Esta entidade faz um juízo sobre a probabilidade de um comportamento futuro de determinada pessoa singular/coletiva («score») - como o pagamento/pontual cumprimento de um empréstimo -, com base num perfil comparativo assente em critérios matemáticos e estatísticos. A determinação dos scores ou «scoring» assenta no pressuposto de que a classificação de uma pessoa numa determinada categoria com características idênticas permite prever comportamentos futuros.
A SCHUFA conserva ainda informações comerciais provenientes de registos públicos por um período de 3 (três) anos, em conformidade com o código de conduta elaborado, na Alemanha, pela associação das sociedades que fornecem informações comerciais, prazo aprovado pela autoridade de controlo competente, mas divergente do prazo de 6 (seis) meses previsto pela lei federal alemã.

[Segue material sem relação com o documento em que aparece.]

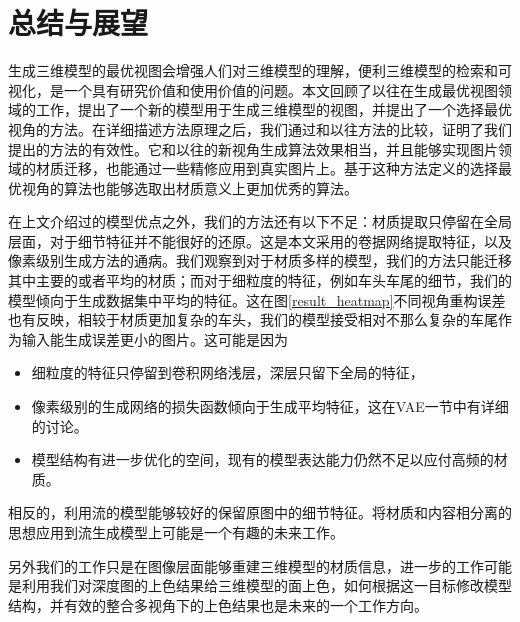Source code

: \documentclass[UTF8,openany,AutoFakeBold,AutoFakeSlant,cs4size]{ctexbook}
\begin{document}
\clearpage

\chapter{总结与展望}

生成三维模型的最优视图会增强人们对三维模型的理解，便利三维模型的检索和可视化，是一个具有研究价值和使用价值的问题。本文回顾了以往在生成最优视图领域的工作，提出了一个新的模型用于生成三维模型的视图，并提出了一个选择最优视角的方法。在详细描述方法原理之后，我们通过和以往方法的比较，证明了我们提出的方法的有效性。它和以往的新视角生成算法效果相当，并且能够实现图片领域的材质迁移，也能通过一些精修应用到真实图片上。基于这种方法定义的选择最优视角的算法也能够选取出材质意义上更加优秀的算法。

在上文介绍过的模型优点之外，我们的方法还有以下不足：材质提取只停留在全局层面，对于细节特征并不能很好的还原。这是本文采用的卷据网络提取特征，以及像素级别生成方法的通病。我们观察到对于材质多样的模型，我们的方法只能迁移其中主要的或者平均的材质；而对于细粒度的特征，例如车头车尾的细节，我们的模型倾向于生成数据集中平均的特征。这在图\ref{result_heatmap}不同视角重构误差也有反映，相较于材质更加复杂的车头，我们的模型接受相对不那么复杂的车尾作为输入能生成误差更小的图片。这可能是因为
\begin{itemize}
	\item 细粒度的特征只停留到卷积网络浅层，深层只留下全局的特征，
	\item 像素级别的生成网络的损失函数倾向于生成平均特征，这在VAE一节中有详细的讨论。
	\item 模型结构有进一步优化的空间，现有的模型表达能力仍然不足以应付高频的材质。
\end{itemize}
相反的，利用流的模型能够较好的保留原图中的细节特征。将材质和内容相分离的思想应用到流生成模型上可能是一个有趣的未来工作。

另外我们的工作只是在图像层面能够重建三维模型的材质信息，进一步的工作可能是利用我们对深度图的上色结果给三维模型的面上色，如何根据这一目标修改模型结构，并有效的整合多视角下的上色结果也是未来的一个工作方向。





\clearpage


{
	\fancyhf{}
	\fancyfoot[CO,CE]{~\thepage~}
	\renewcommand{\headrulewidth}{0.7pt}
	\renewcommand{\footrulewidth}{0pt}
}
\fancyhf{}
\fancyfoot[CO,CE]{~\thepage~}
\renewcommand{\headrulewidth}{0.7pt}
\renewcommand{\footrulewidth}{0pt}
\end{document}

Os pedidos de decisão prejudicial junto do TJUE tiveram assim por fundamento, por um lado, (i) a atividade de «scoring» levada a cabo pela SCHUFA e, por outro, (ii) a oposição aos prazos de conservação dos registos de dívida remanescente pela mesma entidade (como, por exemplo, os registos públicos de insolvências).
A primeira decisão, no processo C-634/21, teve por objeto a interpretação do artigo 6.o, n.o 1, e do artigo 22.o do Regulamento (UE) 2016/679 do Parlamento Europeu e do Conselho, de 27 de abril de 2016, relativo à proteção das pessoas singulares no que diz respeito ao tratamento de dados pessoais e à livre circulação desses dados ou Regulamento Geral sobre a Proteção de Dados (doravante, «RGPD») e foi apresentada na sequência de um litígio entre cidadãos impactados pela atividade da SCHUFA e o estado federado de Hesse, a respeito da recusa pelo «Comissário para a Proteção de Dados e a Liberdade de Informação» desse Estado em ordenar à SCHUFA que deferisse um pedido apresentado por esses cidadãos destinado a aceder e a apagar dados pessoais que lhes dizem respeito.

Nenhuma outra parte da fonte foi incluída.